Source material below:

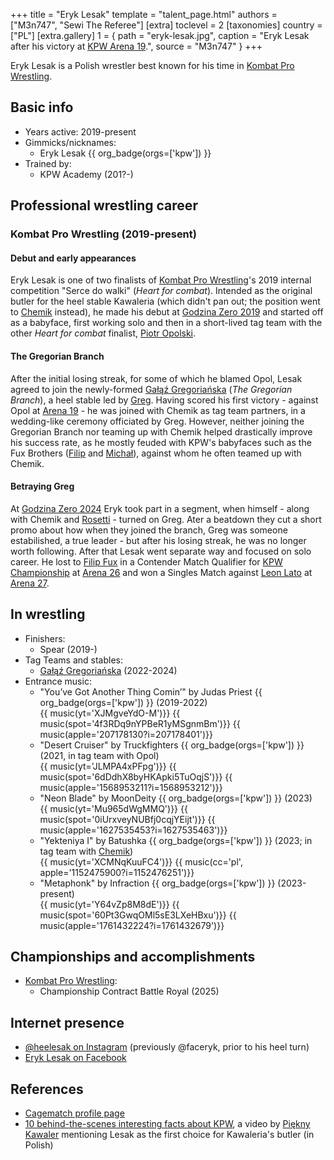 +++
title = "Eryk Lesak"
template = "talent_page.html"
authors = ["M3n747", "Sewi The Referee"]
[extra]
toclevel = 2
[taxonomies]
country = ["PL"]
[extra.gallery]
1 = { path = "eryk-lesak.jpg", caption = "Eryk Lesak after his victory at [KPW Arena 19](@/e/kpw/2022-06-10-kpw-arena-19.md).", source = "M3n747" }
+++

Eryk Lesak is a Polish wrestler best known for his time in [Kombat Pro Wrestling](@/o/kpw.md).

## Basic info

* Years active: 2019-present
* Gimmicks/nicknames:
  - Eryk Lesak {{ org_badge(orgs=['kpw']) }}
* Trained by:
  - KPW Academy (201?-)

## Professional wrestling career

### Kombat Pro Wrestling (2019-present)

#### Debut and early appearances

Eryk Lesak is one of two finalists of [Kombat Pro Wrestling](@/o/kpw.md)'s 2019 internal competition "Serce do walki" (_Heart for combat_).
Intended as the original butler for the heel stable Kawaleria (which didn't pan out; the position went to [Chemik](@/w/chemik.md) instead), he made his debut at [Godzina Zero 2019](@/e/kpw/2019-08-17-kpw-godzina-zero-2019.md) and started off as a babyface, first working solo and then in a short-lived tag team with the other _Heart for combat_ finalist, [Piotr Opolski](@/w/piotr-opolski.md).

#### The Gregorian Branch

After the initial losing streak, for some of which he blamed Opol, Lesak agreed to join the newly-formed [Gałąź Gregoriańska](@/tt/galaz-gregorianska.md) (_The Gregorian Branch_), a heel stable led by [Greg](@/w/greg.md). Having scored his first victory - against Opol at [Arena 19](@/e/kpw/2022-06-10-kpw-arena-19.md) - he was joined with Chemik as tag team partners, in a wedding-like ceremony officiated by Greg. However, neither joining the Gregorian Branch nor teaming up with Chemik helped drastically improve his success rate, as he mostly feuded with KPW's babyfaces such as the Fux Brothers ([Filip](@/w/filip-fux.md) and [Michał](@/w/michal-fux.md)), against whom he often teamed up with Chemik.

#### Betraying Greg

At [Godzina Zero 2024](@/e/kpw/2024-09-07-kpw-godzina-zero-2024.md) Eryk took part in a segment, when himself - along with Chemik and [Rosetti](@/w/rosetti.md) - turned on Greg. Ater a beatdown they cut a short promo about how when they joined the branch, Greg was someone estabilished, a true leader - but after his losing streak, he was no longer worth following. After that Lesak went separate way and focused on solo career. He lost to [Filip Fux](@/w/filip-fux.md) in a Contender Match Qualifier for [KPW Championship](@/c/kpw-championship.md) at [Arena 26](@/e/kpw/2024-11-15-kpw-arena-26.md) and won a Singles Match against [Leon Lato](@/w/leon-lato.md) at [Arena 27](@/e/kpw/2025-01-24-kpw-arena-27.md).

## In wrestling

* Finishers:
  - Spear (2019-)
* Tag Teams and stables:
  - [Gałąź Gregoriańska](@/tt/galaz-gregorianska.md) (2022-2024)
* Entrance music:
  - "You’ve Got Another Thing Comin’" by Judas Priest
    {{ org_badge(orgs=['kpw']) }} (2019-2022) <br>
    {{ music(yt='XJMgveYdO-M')}}
    {{ music(spot='4f3RDq9nYPBeR1yMSgnmBm')}}
    {{ music(apple='207178130?i=207178401')}}
  - "Desert Cruiser" by Truckfighters
    {{ org_badge(orgs=['kpw']) }} (2021, in tag team with Opol) <br>
    {{ music(yt='JLMPA4xPFpg')}}
    {{ music(spot='6dDdhX8byHKApki5TuOqjS')}}
    {{ music(apple='1568953211?i=1568953212')}}
  - "Neon Blade" by MoonDeity
    {{ org_badge(orgs=['kpw']) }} (2023) <br>
    {{ music(yt='Mu965dWgMMQ')}}
    {{ music(spot='0iUrxveyNUBfj0cqjYEijt')}}
    {{ music(apple='1627535453?i=1627535463')}}
  - "Yekteniya I" by Batushka
    {{ org_badge(orgs=['kpw']) }} (2023; in tag team with [Chemik](@/w/chemik.md)) <br>
    {{ music(yt='XCMNqKuuFC4')}}
    {{ music(cc='pl', apple='1152475900?i=1152476251')}}
  - "Metaphonk" by Infraction
    {{ org_badge(orgs=['kpw']) }} (2023-present) <br>
    {{ music(yt='Y64vZp8M8dE')}}
    {{ music(spot='60Pt3GwqOMl5sE3LXeHBxu')}}
    {{ music(apple='1761432224?i=1761432679')}}

## Championships and accomplishments

* [Kombat Pro Wrestling](@/o/kpw.md):
  - Championship Contract Battle Royal (2025)

## Internet presence

* [@heelesak on Instagram](https://instagram.com/heelesak/) (previously @faceryk, prior to his heel turn)
* [Eryk Lesak on Facebook](https://www.facebook.com/ErykLesak)

## References

* [Cagematch profile page](https://www.cagematch.net/?id=2&nr=25631)
* [10 behind-the-scenes interesting facts about KPW](https://www.youtube.com/watch?v=sb831M7cs4I), a video by [Piękny Kawaler](@/w/piekny-kawaler.md) mentioning Lesak as the first choice for Kawaleria's butler (in Polish)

End of Source material.

How to complete this task: Return the entries verbatim without images.

Answer box:
 +++
title = "Eryk Lesak"
template = "talent_page.html"
authors = ["M3n747", "Sewi The Referee"]
[extra]
toclevel = 2
[taxonomies]
country = ["PL"]
[extra.gallery]
1 = { path = "eryk-lesak.jpg", caption = "Eryk Lesak after his victory at [KPW Arena 19](@/e/kpw/2022-06-10-kpw-arena-19.md).", source = "M3n747" }
+++

Eryk Lesak is a Polish wrestler best known for his time in [Kombat Pro Wrestling](@/o/kpw.md).

## Basic info

* Years active: 2019-present
* Gimmicks/nicknames:
  - Eryk Lesak {{ org_badge(orgs=['kpw']) }}
* Trained by:
  - KPW Academy (201?-)

## Professional wrestling career

### Kombat Pro Wrestling (2019-present)

#### Debut and early appearances

Eryk Lesak is one of two finalists of [Kombat Pro Wrestling](@/o/kpw.md)'s 2019 internal competition "Serce do walki" (_Heart for combat_).
Intended as the original butler for the heel stable Kawaleria (which didn't pan out; the position went to [Chemik](@/w/chemik.md) instead), he made his debut at [Godzina Zero 2019](@/e/kpw/2019-08-17-kpw-godzina-zero-2019.md) and started off as a babyface, first working solo and then in a short-lived tag team with the other _Heart for combat_ finalist, [Piotr Opolski](@/w/piotr-opolski.md).

#### The Gregorian Branch

After the initial losing streak, for some of which he blamed Opol, Lesak agreed to join the newly-formed [Gałąź Gregoriańska](@/tt/galaz-gregorianska.md) (_The Gregorian Branch_), a heel stable led by [Greg](@/w/greg.md). Having scored his first victory - against Opol at [Arena 19](@/e/kpw/2022-06-10-kpw-arena-19.md) - he was joined with Chemik as tag team partners, in a wedding-like ceremony officiated by Greg. However, neither joining the Gregorian Branch nor teaming up with Chemik helped drastically improve his success rate, as he mostly feuded with KPW's babyfaces such as the Fux Brothers ([Filip](@/w/filip-fux.md) and [Michał](@/w/michal-fux.md)), against whom he often teamed up with Chemik.

#### Betraying Greg

At [Godzina Zero 2024](@/e/kpw/2024-09-07-kpw-godzina-zero-2024.md) Eryk took part in a segment, when himself - along with Chemik and [Rosetti](@/w/rosetti.md) - turned on Greg. Ater a beatdown they cut a short promo about how when they joined the branch, Greg was someone estabilished, a true leader - but after his losing streak, he was no longer worth following. After that Lesak went separate way and focused on solo career. He lost to [Filip Fux](@/w/filip-fux.md) in a Contender Match Qualifier for [KPW Championship](@/c/kpw-championship.md) at [Arena 26](@/e/kpw/2024-11-15-kpw-arena-26.md) and won a Singles Match against [Leon Lato](@/w/leon-lato.md) at [Arena 27](@/e/kpw/2025-01-24-kpw-arena-27.md).

## In wrestling

* Finishers:
  - Spear (2019-)
* Tag Teams and stables:
  - [Gałąź Gregoriańska](@/tt/galaz-gregorianska.md) (2022-2024)
* Entrance music:
  - "You’ve Got Another Thing Comin’" by Judas Priest
    {{ org_badge(orgs=['kpw']) }} (2019-2022) <br>
    {{ music(yt='XJMgveYdO-M')}}
    {{ music(spot='4f3RDq9nYPBeR1yMSgnmBm')}}
    {{ music(apple='207178130?i=207178401')}}
  - "Desert Cruiser" by Truckfighters
    {{ org_badge(orgs=['kpw']) }} (2021, in tag team with Opol) <br>
    {{ music(yt='JLMPA4xPFpg')}}
    {{ music(spot='6dDdhX8byHKApki5TuOqjS')}}
    {{ music(apple='1568953211?i=1568953212')}}
  - "Neon Blade" by MoonDeity
    {{ org_badge(orgs=['kpw']) }} (2023) <br>
    {{ music(yt='Mu965dWgMMQ')}}
    {{ music(spot='0iUrxveyNUBfj0cqjYEijt')}}
    {{ music(apple='1627535453?i=1627535463')}}
  - "Yekteniya I" by Batushka
    {{ org_badge(orgs=['kpw']) }} (2023; in tag team with [Chemik](@/w/chemik.md)) <br>
    {{ music(yt='XCMNqKuuFC4')}}
    {{ music(cc='pl', apple='1152475900?i=1152476251')}}
  - "Metaphonk" by Infraction
    {{ org_badge(orgs=['kpw']) }} (2023-present) <br>
    {{ music(yt='Y64vZp8M8dE')}}
    {{ music(spot='60Pt3GwqOMl5sE3LXeHBxu')}}
    {{ music(apple='1761432224?i=1761432679')}}

## Championships and accomplishments

* [Kombat Pro Wrestling](@/o/kpw.md):
  - Championship Contract Battle Royal (2025)

## Internet presence

* [@heelesak on Instagram](https://instagram.com/heelesak/) (previously @faceryk, prior to his heel turn)
* [Eryk Lesak on Facebook](https://www.facebook.com/ErykLesak)

## References

* [Cagematch profile page](https://www.cagematch.net/?id=2&nr=25631)
* [10 behind-the-scenes interesting facts about KPW](https://www.youtube.com/watch?v=sb831M7cs4I), a video by [Piękny Kawaler](@/w/piekny-kawaler.md) mentioning Lesak as the first choice for Kawaleria's butler (in Polish)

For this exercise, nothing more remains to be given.